Part II: Deep Learning

"Understanding what is really happening inside a neural network — not just how to call the API — is what separates a senior practitioner from someone who copies tutorials."


Why This Part Exists

Deep learning has transformed machine learning. Transformers power language models, recommendation systems, and scientific computing. Convolutional networks process images and spatial data. Graph neural networks handle relational structures. Generative models create synthetic data and power creative applications. Foundation models have changed the economics of ML: for many tasks, the question is no longer "how do I train a model?" but "how do I adapt a pretrained model?"
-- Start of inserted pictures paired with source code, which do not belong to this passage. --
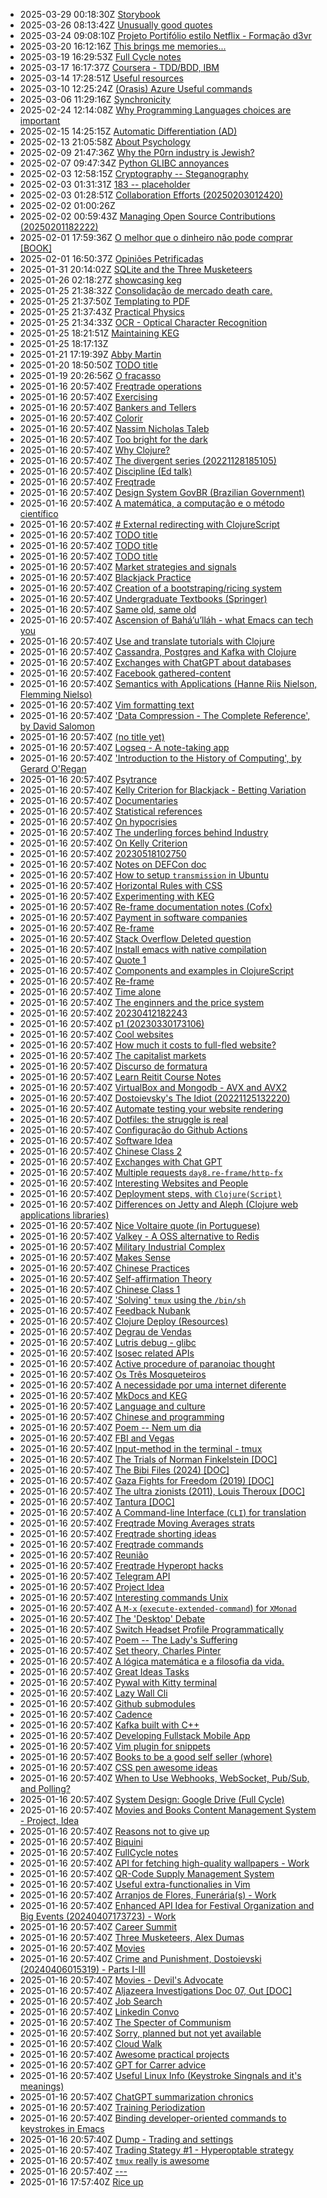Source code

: * 2025-03-29 00:18:30Z [Storybook](../203)
* 2025-03-26 08:13:42Z [Unusually good quotes](../88)
* 2025-03-24 09:08:10Z [Projeto Portifólio estilo Netflix - Formação d3vr](../200)
* 2025-03-20 16:12:16Z [This brings me memories...](../201)
* 2025-03-19 16:29:53Z [Full Cycle notes](../199)
* 2025-03-17 16:17:37Z [Coursera - TDD/BDD, IBM](../198)
* 2025-03-14 17:28:51Z [Useful resources](../188)
* 2025-03-10 12:25:24Z [(Orasis) Azure Useful commands](../144)
* 2025-03-06 11:29:16Z [Synchronicity](../197)
* 2025-02-24 12:14:08Z [Why Programming Languages choices are important](../193)
* 2025-02-15 14:25:15Z [Automatic Differentiation (AD) ](../196)
* 2025-02-13 21:05:58Z [About Psychology](../195)
* 2025-02-09 21:47:36Z [Why the P0rn industry is Jewish?](../192)
* 2025-02-07 09:47:34Z [Python GLIBC annoyances](../191)
* 2025-02-03 12:58:15Z [Cryptography -- Steganography](../190)
* 2025-02-03 01:31:31Z [183 -- placeholder](../183)
* 2025-02-03 01:28:51Z [Collaboration Efforts (20250203012420)](../189)
* 2025-02-02 01:00:26Z [](../186)
* 2025-02-02 00:59:43Z [Managing Open Source Contributions (20250201182222)](../187)
* 2025-02-01 17:59:36Z [O melhor que o dinheiro não pode comprar [BOOK]](../185)
* 2025-02-01 16:50:37Z [Opiniões Petrificadas](../184)
* 2025-01-31 20:14:02Z [SQLite and the Three Musketeers](../182)
* 2025-01-26 02:18:27Z [showcasing keg](../181)
* 2025-01-25 21:38:32Z [Consolidação de mercado death care.](../87)
* 2025-01-25 21:37:50Z [Templating to PDF](../180)
* 2025-01-25 21:37:43Z [Practical Physics](../105)
* 2025-01-25 21:34:33Z [OCR - Optical Character Recognition](../66)
* 2025-01-25 18:21:51Z [Maintaining KEG](../178)
* 2025-01-25 18:17:13Z [](../179)
* 2025-01-21 17:19:39Z [Abby Martin](../173)
* 2025-01-20 18:50:50Z [TODO title](../89)
* 2025-01-19 20:26:56Z [O fracasso](../177)
* 2025-01-16 20:57:40Z [Freqtrade operations](../92)
* 2025-01-16 20:57:40Z [Exercising](../82)
* 2025-01-16 20:57:40Z [Bankers and Tellers](../81)
* 2025-01-16 20:57:40Z [Colorir](../83)
* 2025-01-16 20:57:40Z [Nassim Nicholas Taleb](../84)
* 2025-01-16 20:57:40Z [Too bright for the dark](../85)
* 2025-01-16 20:57:40Z [Why Clojure?](../86)
* 2025-01-16 20:57:40Z [The divergent series (20221128185105) ](../9)
* 2025-01-16 20:57:40Z [Discipline (Ed talk)](../90)
* 2025-01-16 20:57:40Z [Freqtrade](../91)
* 2025-01-16 20:57:40Z [Design System GovBR (Brazilian Government)](../93)
* 2025-01-16 20:57:40Z [A matemática, a computação e o método científico](../94)
* 2025-01-16 20:57:40Z [# External redirecting with ClojureScript](../95)
* 2025-01-16 20:57:40Z [TODO title](../96)
* 2025-01-16 20:57:40Z [TODO title](../97)
* 2025-01-16 20:57:40Z [TODO title](../98)
* 2025-01-16 20:57:40Z [Market strategies and signals](../99)
* 2025-01-16 20:57:40Z [Blackjack Practice](../75)
* 2025-01-16 20:57:40Z [Creation of a bootstraping/ricing system](../67)
* 2025-01-16 20:57:40Z [Undergraduate Textbooks (Springer)](../68)
* 2025-01-16 20:57:40Z [Same old, same old](../64)
* 2025-01-16 20:57:40Z [Ascension of Bahá’u’lláh - what Emacs can tech you](../63)
* 2025-01-16 20:57:40Z [Use and translate tutorials with Clojure](../62)
* 2025-01-16 20:57:40Z [Cassandra, Postgres and Kafka with Clojure](../61)
* 2025-01-16 20:57:40Z [Exchanges with ChatGPT about databases](../60)
* 2025-01-16 20:57:40Z [Facebook gathered-content](../6)
* 2025-01-16 20:57:40Z [Semantics with Applications (Hanne Riis Nielson, Flemming Nielso)](../69)
* 2025-01-16 20:57:40Z [Vim formatting text ](../7)
* 2025-01-16 20:57:40Z ['Data Compression - The Complete Reference', by David Salomon](../70)
* 2025-01-16 20:57:40Z [(no title yet) ](../71)
* 2025-01-16 20:57:40Z [Logseq - A note-taking app](../72)
* 2025-01-16 20:57:40Z ['Introduction to the History of Computing', by Gerard O'Regan](../73)
* 2025-01-16 20:57:40Z [Psytrance ](../74)
* 2025-01-16 20:57:40Z [Kelly Criterion for Blackjack - Betting Variation](../76)
* 2025-01-16 20:57:40Z [Documentaries](../77)
* 2025-01-16 20:57:40Z [Statistical references](../78)
* 2025-01-16 20:57:40Z [On hypocrisies](../79)
* 2025-01-16 20:57:40Z [The underling forces behind Industry](../8)
* 2025-01-16 20:57:40Z [On Kelly Criterion](../80)
* 2025-01-16 20:57:40Z [20230518102750](../57)
* 2025-01-16 20:57:40Z [Notes on DEFCon doc](../35)
* 2025-01-16 20:57:40Z [How to setup `transmission` in Ubuntu](../51)
* 2025-01-16 20:57:40Z [Horizontal Rules with CSS](../50)
* 2025-01-16 20:57:40Z [Experimenting with KEG](../5)
* 2025-01-16 20:57:40Z [Re-frame documentation notes (Cofx)](../49)
* 2025-01-16 20:57:40Z [Payment in software companies](../48)
* 2025-01-16 20:57:40Z [Re-frame](../47)
* 2025-01-16 20:57:40Z [Stack Overflow Deleted question](../46)
* 2025-01-16 20:57:40Z [Install emacs with native compilation](../45)
* 2025-01-16 20:57:40Z [Quote 1](../43)
* 2025-01-16 20:57:40Z [Components and examples in ClojureScript](../42)
* 2025-01-16 20:57:40Z [Re-frame](../41)
* 2025-01-16 20:57:40Z [Time alone](../40)
* 2025-01-16 20:57:40Z [The enginners and the price system](../4)
* 2025-01-16 20:57:40Z [20230412182243](../39)
* 2025-01-16 20:57:40Z [p1 (20230330173106)](../38)
* 2025-01-16 20:57:40Z [Cool websites](../37)
* 2025-01-16 20:57:40Z [How much it costs to full-fled website?](../52)
* 2025-01-16 20:57:40Z [The capitalist markets](../34)
* 2025-01-16 20:57:40Z [Discurso de formatura](../33)
* 2025-01-16 20:57:40Z [Learn Reitit Course Notes](../32)
* 2025-01-16 20:57:40Z [VirtualBox and Mongodb - AVX and AVX2](../31)
* 2025-01-16 20:57:40Z [Dostoievsky's The Idiot (20221125132220)](../3)
* 2025-01-16 20:57:40Z [Automate testing your website rendering](../29)
* 2025-01-16 20:57:40Z [Dotfiles: the struggle is real](../28)
* 2025-01-16 20:57:40Z [Configuração do Github Actions](../27)
* 2025-01-16 20:57:40Z [Software Idea ](../26)
* 2025-01-16 20:57:40Z [Chinese Class 2 ](../25)
* 2025-01-16 20:57:40Z [Exchanges with Chat GPT](../59)
* 2025-01-16 20:57:40Z [Multiple requests `day8.re-frame/http-fx`](../53)
* 2025-01-16 20:57:40Z [Interesting Websites and People](../58)
* 2025-01-16 20:57:40Z [Deployment steps, with `Clojure(Script)`](../56)
* 2025-01-16 20:57:40Z [Differences on Jetty and Aleph (Clojure web applications libraries)](../55)
* 2025-01-16 20:57:40Z [Nice Voltaire quote (in Portuguese)](../54)
* 2025-01-16 20:57:40Z [Valkey - A OSS alternative to Redis](../151)
* 2025-01-16 20:57:40Z [Military Industrial Complex](../146)
* 2025-01-16 20:57:40Z [Makes Sense](../2)
* 2025-01-16 20:57:40Z [Chinese Practices ](../20)
* 2025-01-16 20:57:40Z [Self-affirmation Theory](../152)
* 2025-01-16 20:57:40Z [Chinese Class 1 ](../22)
* 2025-01-16 20:57:40Z ['Solving' `tmux` using the `/bin/sh`](../24)
* 2025-01-16 20:57:40Z [Feedback Nubank](../172)
* 2025-01-16 20:57:40Z [Clojure Deploy (Resources)](../147)
* 2025-01-16 20:57:40Z [Degrau de Vendas](../171)
* 2025-01-16 20:57:40Z [Lutris debug - glibc ](../18)
* 2025-01-16 20:57:40Z [Isosec related APIs](../149)
* 2025-01-16 20:57:40Z [Active procedure of paranoiac thought](../15)
* 2025-01-16 20:57:40Z [Os Três Mosqueteiros ](../150)
* 2025-01-16 20:57:40Z [A necessidade por uma internet diferente](../176)
* 2025-01-16 20:57:40Z [MkDocs and KEG](../175)
* 2025-01-16 20:57:40Z [Language and culture](../21)
* 2025-01-16 20:57:40Z [Chinese and programming ](../19)
* 2025-01-16 20:57:40Z [Poem -- Nem um dia](../148)
* 2025-01-16 20:57:40Z [FBI and Vegas](../170)
* 2025-01-16 20:57:40Z [Input-method in the terminal - tmux ](../17)
* 2025-01-16 20:57:40Z [The Trials of Norman Finkelstein [DOC]](../169)
* 2025-01-16 20:57:40Z [The Bibi Files (2024) [DOC]](../168)
* 2025-01-16 20:57:40Z [Gaza Fights for Freedom (2019) [DOC]](../162)
* 2025-01-16 20:57:40Z [The ultra zionists (2011), Louis Theroux [DOC]](../161)
* 2025-01-16 20:57:40Z [Tantura [DOC]](../160)
* 2025-01-16 20:57:40Z [A Command-line Interface (`CLI`) for translation](../16)
* 2025-01-16 20:57:40Z [Freqtrade Moving Averages strats](../159)
* 2025-01-16 20:57:40Z [Freqtrade shorting ideas](../158)
* 2025-01-16 20:57:40Z [Freqtrade commands](../157)
* 2025-01-16 20:57:40Z [Reunião](../156)
* 2025-01-16 20:57:40Z [Freqtrade Hyperopt hacks](../155)
* 2025-01-16 20:57:40Z [Telegram API](../154)
* 2025-01-16 20:57:40Z [Project Idea](../153)
* 2025-01-16 20:57:40Z [Interesting commands Unix](../140)
* 2025-01-16 20:57:40Z [A `M-x` (`execute-extended-command`) for `XMonad`](../141)
* 2025-01-16 20:57:40Z [The 'Desktop' Debate](../142)
* 2025-01-16 20:57:40Z [Switch Headset Profile Programmatically ](../143)
* 2025-01-16 20:57:40Z [Poem -- The Lady's Suffering](../145)
* 2025-01-16 20:57:40Z [Set theory, Charles Pinter](../138)
* 2025-01-16 20:57:40Z [A lógica matemática e a filosofia da vida.](../137)
* 2025-01-16 20:57:40Z [Great Ideas Tasks](../136)
* 2025-01-16 20:57:40Z [Pywal with Kitty terminal](../135)
* 2025-01-16 20:57:40Z [Lazy Wall Cli](../134)
* 2025-01-16 20:57:40Z [Github submodules](../133)
* 2025-01-16 20:57:40Z [Cadence](../132)
* 2025-01-16 20:57:40Z [Kafka built with C++](../131)
* 2025-01-16 20:57:40Z [Developing Fullstack Mobile App](../130)
* 2025-01-16 20:57:40Z [Vim plugin for snippets ](../13)
* 2025-01-16 20:57:40Z [Books to be a good self seller (whore)](../129)
* 2025-01-16 20:57:40Z [CSS pen awesome ideas](../128)
* 2025-01-16 20:57:40Z [When to Use Webhooks, WebSocket, Pub/Sub, and Polling?](../127)
* 2025-01-16 20:57:40Z [System Design: Google Drive (Full Cycle)](../126)
* 2025-01-16 20:57:40Z [Movies and Books Content Management System - Project, Idea](../125)
* 2025-01-16 20:57:40Z [Reasons not to give up](../124)
* 2025-01-16 20:57:40Z [Biquini](../123)
* 2025-01-16 20:57:40Z [FullCycle notes](../122)
* 2025-01-16 20:57:40Z [API for fetching high-quality wallpapers - Work](../121)
* 2025-01-16 20:57:40Z [QR-Code Supply Management System](../120)
* 2025-01-16 20:57:40Z [Useful extra-functionalies in Vim ](../12)
* 2025-01-16 20:57:40Z [Arranjos de Flores, Funerária(s) - Work](../119)
* 2025-01-16 20:57:40Z [Enhanced API Idea for Festival Organization and Big Events (20240407173723) - Work](../118)
* 2025-01-16 20:57:40Z [Career Summit](../117)
* 2025-01-16 20:57:40Z [Three Musketeers, Alex Dumas](../116)
* 2025-01-16 20:57:40Z [Movies](../115)
* 2025-01-16 20:57:40Z [Crime and Punishment, Dostoievski (20240406015319) - Parts I-III](../114)
* 2025-01-16 20:57:40Z [Movies - Devil's Advocate](../113)
* 2025-01-16 20:57:40Z [Aljazeera Investigations Doc 07, Out [DOC]](../112)
* 2025-01-16 20:57:40Z [Job Search](../111)
* 2025-01-16 20:57:40Z [Linkedin Convo](../110)
* 2025-01-16 20:57:40Z [The Specter of Communism ](../11)
* 2025-01-16 20:57:40Z [Sorry, planned but not yet available](../0)
* 2025-01-16 20:57:40Z [Cloud Walk ](../109)
* 2025-01-16 20:57:40Z [Awesome practical projects](../108)
* 2025-01-16 20:57:40Z [GPT for Carrer advice](../107)
* 2025-01-16 20:57:40Z [Useful Linux Info (Keystroke Singnals and it's meanings)](../106)
* 2025-01-16 20:57:40Z [ChatGPT summarization chronics](../104)
* 2025-01-16 20:57:40Z [Training Periodization](../103)
* 2025-01-16 20:57:40Z [Binding developer-oriented commands to keystrokes in Emacs](../102)
* 2025-01-16 20:57:40Z [Dump - Trading and settings](../101)
* 2025-01-16 20:57:40Z [Trading Stategy #1 - Hyperoptable strategy](../100)
* 2025-01-16 20:57:40Z [`tmux` really is awesome](../10)
* 2025-01-16 20:57:40Z [---](../1)
* 2025-01-16 17:57:40Z [Rice up](../139)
This part builds deep learning from first principles. You will implement a neural network from scratch in numpy before touching PyTorch. You will derive backpropagation from the chain rule, not memorize it as a black box. You will trace the evolution from perceptrons through transformers and understand why each architectural innovation solved a specific problem. And you will learn the modern workflow — transfer learning, foundation models, and parameter-efficient adaptation — because this is how deep learning is actually practiced.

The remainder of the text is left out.